- [EXERCISE OBJECTIVE]: Determine how many lines in the data below contain "Questions" and write only that number.

(Collection entries)
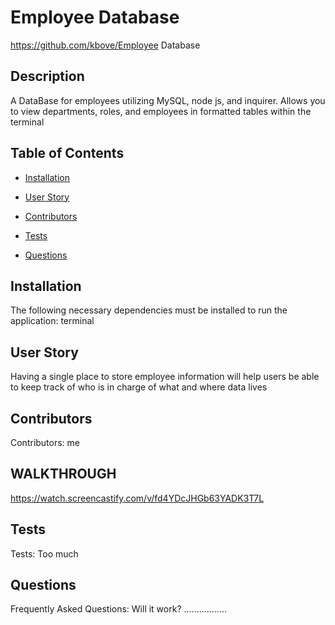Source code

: # Employee Database
https://github.com/kbove/Employee Database
    
## Description
A DataBase for employees utilizing MySQL, node js, and inquirer. Allows you to view departments, roles, and employees in formatted tables within the terminal
    
## Table of Contents
    
* [Installation](#Installation)
    
* [User Story](#Usage)
    
* [Contributors](#Contributors)
    
* [Tests](#Tests)
    
* [Questions](#Question)
    
## Installation <a id="Installation"></a>
The following necessary dependencies must be installed to run the application: terminal
    
## User Story <a id="Usage"></a>
Having a single place to store employee information will help users be able to keep track of who is in charge of what and where data lives

## Contributors <a id="Contributors"></a>
Contributors: me

## WALKTHROUGH
https://watch.screencastify.com/v/fd4YDcJHGb63YADK3T7L
 
## Tests <a id="Tests"></a>
Tests: Too much
    
## Questions <a id="Question"></a>
Frequently Asked Questions: Will it work? .................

- [TASK SOLUTION]: 3